*Problem statement:* Which lines of the entries below contain the string "nazwy"? Copy each one.

-*-*-

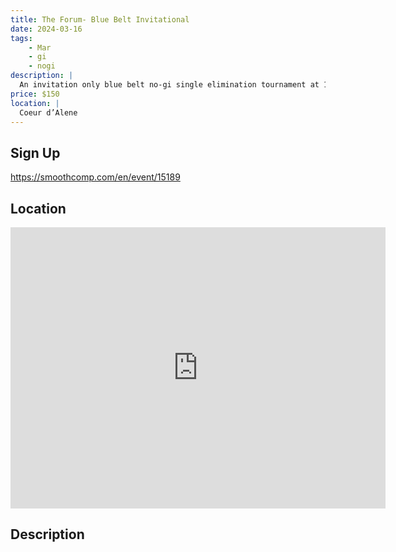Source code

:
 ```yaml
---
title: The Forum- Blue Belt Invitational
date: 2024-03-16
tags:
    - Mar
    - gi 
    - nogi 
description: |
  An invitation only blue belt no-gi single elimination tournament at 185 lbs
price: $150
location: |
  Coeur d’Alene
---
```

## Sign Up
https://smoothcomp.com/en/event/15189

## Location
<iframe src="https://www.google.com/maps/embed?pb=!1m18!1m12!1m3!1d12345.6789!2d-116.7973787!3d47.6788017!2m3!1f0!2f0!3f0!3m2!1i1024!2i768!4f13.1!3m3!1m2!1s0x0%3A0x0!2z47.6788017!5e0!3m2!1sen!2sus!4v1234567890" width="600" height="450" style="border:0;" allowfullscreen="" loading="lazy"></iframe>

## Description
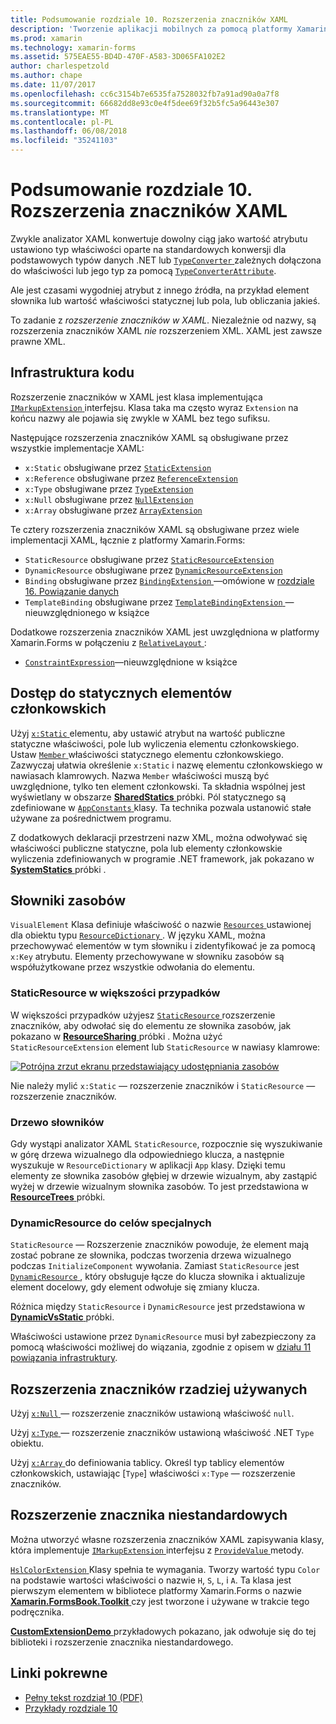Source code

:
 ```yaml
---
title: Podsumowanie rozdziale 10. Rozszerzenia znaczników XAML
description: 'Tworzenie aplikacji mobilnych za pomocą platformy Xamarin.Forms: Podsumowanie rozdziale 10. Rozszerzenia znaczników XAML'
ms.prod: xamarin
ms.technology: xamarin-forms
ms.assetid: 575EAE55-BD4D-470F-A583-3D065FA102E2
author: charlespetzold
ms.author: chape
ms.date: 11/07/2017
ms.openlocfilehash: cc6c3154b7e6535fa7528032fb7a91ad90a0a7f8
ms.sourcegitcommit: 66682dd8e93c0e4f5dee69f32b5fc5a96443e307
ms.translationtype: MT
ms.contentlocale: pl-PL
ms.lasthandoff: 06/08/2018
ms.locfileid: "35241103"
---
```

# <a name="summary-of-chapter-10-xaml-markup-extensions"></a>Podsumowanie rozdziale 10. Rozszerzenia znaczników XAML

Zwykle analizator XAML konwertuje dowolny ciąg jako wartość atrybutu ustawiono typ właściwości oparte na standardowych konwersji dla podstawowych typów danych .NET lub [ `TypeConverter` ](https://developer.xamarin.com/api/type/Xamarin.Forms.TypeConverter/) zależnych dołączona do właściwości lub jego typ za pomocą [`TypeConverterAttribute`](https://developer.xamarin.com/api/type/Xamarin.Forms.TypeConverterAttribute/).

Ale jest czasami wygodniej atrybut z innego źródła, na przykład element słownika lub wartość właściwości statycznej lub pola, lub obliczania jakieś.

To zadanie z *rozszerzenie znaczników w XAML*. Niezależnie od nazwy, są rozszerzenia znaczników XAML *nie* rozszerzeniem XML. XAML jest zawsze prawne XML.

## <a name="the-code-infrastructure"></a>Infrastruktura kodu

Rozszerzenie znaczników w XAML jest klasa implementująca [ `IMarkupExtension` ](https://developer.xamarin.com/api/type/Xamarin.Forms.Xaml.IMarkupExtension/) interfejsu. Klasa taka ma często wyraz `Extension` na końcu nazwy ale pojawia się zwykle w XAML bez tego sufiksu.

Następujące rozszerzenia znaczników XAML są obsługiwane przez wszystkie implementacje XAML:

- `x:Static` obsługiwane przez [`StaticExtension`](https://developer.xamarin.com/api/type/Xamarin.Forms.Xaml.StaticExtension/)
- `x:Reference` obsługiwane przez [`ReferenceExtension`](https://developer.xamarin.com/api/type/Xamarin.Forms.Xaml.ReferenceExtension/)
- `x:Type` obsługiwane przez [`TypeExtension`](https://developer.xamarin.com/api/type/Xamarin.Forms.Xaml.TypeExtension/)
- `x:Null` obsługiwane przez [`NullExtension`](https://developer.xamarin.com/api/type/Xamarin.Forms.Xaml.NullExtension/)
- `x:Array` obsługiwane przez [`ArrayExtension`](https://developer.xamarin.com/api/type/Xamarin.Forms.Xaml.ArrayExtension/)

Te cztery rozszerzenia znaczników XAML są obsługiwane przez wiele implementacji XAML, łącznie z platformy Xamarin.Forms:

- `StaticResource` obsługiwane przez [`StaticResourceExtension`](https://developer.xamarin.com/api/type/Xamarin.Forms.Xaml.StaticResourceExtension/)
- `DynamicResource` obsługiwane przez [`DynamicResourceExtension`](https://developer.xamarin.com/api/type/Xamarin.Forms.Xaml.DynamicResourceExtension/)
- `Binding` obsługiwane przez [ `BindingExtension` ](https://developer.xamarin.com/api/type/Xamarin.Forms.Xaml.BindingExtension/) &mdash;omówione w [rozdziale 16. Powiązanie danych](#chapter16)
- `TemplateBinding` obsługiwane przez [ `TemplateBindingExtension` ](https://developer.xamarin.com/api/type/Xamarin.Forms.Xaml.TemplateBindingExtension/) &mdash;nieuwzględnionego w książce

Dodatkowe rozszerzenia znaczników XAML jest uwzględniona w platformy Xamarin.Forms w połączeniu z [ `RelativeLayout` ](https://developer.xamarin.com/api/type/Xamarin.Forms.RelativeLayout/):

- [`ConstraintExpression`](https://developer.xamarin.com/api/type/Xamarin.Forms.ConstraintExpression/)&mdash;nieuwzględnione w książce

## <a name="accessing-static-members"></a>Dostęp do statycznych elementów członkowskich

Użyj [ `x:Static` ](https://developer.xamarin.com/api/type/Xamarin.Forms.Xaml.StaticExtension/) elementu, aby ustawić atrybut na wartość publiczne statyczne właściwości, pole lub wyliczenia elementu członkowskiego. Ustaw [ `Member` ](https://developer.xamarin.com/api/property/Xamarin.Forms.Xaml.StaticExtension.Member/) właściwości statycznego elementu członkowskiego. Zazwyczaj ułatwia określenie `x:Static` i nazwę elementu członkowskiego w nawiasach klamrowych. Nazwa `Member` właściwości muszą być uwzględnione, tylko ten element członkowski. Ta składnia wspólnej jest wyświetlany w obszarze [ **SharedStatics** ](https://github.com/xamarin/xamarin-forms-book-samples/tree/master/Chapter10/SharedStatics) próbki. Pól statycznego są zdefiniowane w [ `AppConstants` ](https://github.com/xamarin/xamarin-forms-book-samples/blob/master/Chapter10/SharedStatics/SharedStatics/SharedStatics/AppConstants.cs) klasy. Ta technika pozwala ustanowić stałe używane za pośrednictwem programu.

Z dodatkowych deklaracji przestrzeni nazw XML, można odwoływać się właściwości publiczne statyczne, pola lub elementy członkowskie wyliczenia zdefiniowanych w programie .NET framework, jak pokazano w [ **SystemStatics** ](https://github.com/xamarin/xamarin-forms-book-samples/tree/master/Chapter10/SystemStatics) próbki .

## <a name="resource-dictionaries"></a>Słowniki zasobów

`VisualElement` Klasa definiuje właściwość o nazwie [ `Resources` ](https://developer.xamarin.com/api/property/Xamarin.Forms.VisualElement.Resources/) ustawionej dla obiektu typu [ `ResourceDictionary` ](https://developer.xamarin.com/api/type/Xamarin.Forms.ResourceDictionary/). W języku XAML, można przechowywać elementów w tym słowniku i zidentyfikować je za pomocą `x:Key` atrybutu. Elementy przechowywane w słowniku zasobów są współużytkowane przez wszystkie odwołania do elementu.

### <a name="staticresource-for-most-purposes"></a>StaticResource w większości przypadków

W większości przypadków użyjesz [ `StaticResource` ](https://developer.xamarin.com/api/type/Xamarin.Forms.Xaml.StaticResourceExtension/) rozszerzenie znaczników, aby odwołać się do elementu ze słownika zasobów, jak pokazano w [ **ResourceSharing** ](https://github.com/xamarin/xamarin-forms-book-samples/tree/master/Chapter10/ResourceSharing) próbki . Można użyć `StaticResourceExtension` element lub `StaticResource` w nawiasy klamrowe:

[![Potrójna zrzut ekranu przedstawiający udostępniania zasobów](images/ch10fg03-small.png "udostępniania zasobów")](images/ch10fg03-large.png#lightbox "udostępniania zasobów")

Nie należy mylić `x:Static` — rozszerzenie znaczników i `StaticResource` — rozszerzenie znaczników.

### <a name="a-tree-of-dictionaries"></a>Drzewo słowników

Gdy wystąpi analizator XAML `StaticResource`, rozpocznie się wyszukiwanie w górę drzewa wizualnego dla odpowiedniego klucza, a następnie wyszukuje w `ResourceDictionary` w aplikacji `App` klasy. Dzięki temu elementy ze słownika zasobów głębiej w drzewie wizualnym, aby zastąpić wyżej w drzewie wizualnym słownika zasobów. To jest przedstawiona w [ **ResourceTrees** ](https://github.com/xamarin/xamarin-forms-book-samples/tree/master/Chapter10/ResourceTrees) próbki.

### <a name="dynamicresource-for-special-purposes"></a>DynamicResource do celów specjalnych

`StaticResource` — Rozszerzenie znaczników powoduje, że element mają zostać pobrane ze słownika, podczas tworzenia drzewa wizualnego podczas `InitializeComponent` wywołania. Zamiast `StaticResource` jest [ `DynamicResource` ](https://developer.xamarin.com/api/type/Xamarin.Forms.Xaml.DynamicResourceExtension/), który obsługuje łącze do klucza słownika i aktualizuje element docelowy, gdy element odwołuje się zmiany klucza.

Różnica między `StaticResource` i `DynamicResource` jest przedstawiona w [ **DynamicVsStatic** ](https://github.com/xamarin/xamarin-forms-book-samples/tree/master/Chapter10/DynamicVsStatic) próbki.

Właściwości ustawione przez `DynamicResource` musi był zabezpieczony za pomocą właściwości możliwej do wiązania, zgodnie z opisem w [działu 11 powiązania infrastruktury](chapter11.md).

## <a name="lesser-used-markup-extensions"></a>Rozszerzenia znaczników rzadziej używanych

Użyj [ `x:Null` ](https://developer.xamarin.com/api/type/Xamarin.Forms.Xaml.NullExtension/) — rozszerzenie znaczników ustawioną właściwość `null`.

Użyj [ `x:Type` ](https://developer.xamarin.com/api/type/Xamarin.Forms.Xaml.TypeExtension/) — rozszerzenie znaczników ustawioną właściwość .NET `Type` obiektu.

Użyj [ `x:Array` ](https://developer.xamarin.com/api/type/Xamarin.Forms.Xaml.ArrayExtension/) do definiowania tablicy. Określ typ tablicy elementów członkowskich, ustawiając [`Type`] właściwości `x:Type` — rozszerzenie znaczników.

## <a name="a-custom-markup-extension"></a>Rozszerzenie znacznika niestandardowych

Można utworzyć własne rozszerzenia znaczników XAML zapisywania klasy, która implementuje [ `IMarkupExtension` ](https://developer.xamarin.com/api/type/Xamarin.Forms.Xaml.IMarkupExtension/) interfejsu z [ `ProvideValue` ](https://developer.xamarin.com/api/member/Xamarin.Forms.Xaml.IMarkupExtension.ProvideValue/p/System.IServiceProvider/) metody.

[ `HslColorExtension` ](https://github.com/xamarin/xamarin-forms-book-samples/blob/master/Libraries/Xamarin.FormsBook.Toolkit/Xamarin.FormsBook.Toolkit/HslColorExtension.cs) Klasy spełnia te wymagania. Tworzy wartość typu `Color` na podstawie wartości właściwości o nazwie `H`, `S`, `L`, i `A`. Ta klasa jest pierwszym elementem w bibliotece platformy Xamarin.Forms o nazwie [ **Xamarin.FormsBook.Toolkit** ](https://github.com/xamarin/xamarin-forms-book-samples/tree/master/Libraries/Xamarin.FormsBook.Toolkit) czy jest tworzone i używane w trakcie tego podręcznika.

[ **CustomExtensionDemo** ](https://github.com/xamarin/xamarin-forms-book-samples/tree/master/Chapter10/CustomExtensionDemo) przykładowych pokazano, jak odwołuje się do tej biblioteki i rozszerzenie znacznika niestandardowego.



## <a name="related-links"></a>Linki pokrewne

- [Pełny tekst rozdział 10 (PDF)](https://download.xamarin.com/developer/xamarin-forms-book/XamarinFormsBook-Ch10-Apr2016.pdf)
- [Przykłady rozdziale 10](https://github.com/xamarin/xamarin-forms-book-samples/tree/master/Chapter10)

-*-*-

*Result for this task:*
To zadanie z *rozszerzenie znaczników w XAML*. Niezależnie od nazwy, są rozszerzenia znaczników XAML *nie* rozszerzeniem XML. XAML jest zawsze prawne XML.
Rozszerzenie znaczników w XAML jest klasa implementująca [ `IMarkupExtension` ](https://developer.xamarin.com/api/type/Xamarin.Forms.Xaml.IMarkupExtension/) interfejsu. Klasa taka ma często wyraz `Extension` na końcu nazwy ale pojawia się zwykle w XAML bez tego sufiksu.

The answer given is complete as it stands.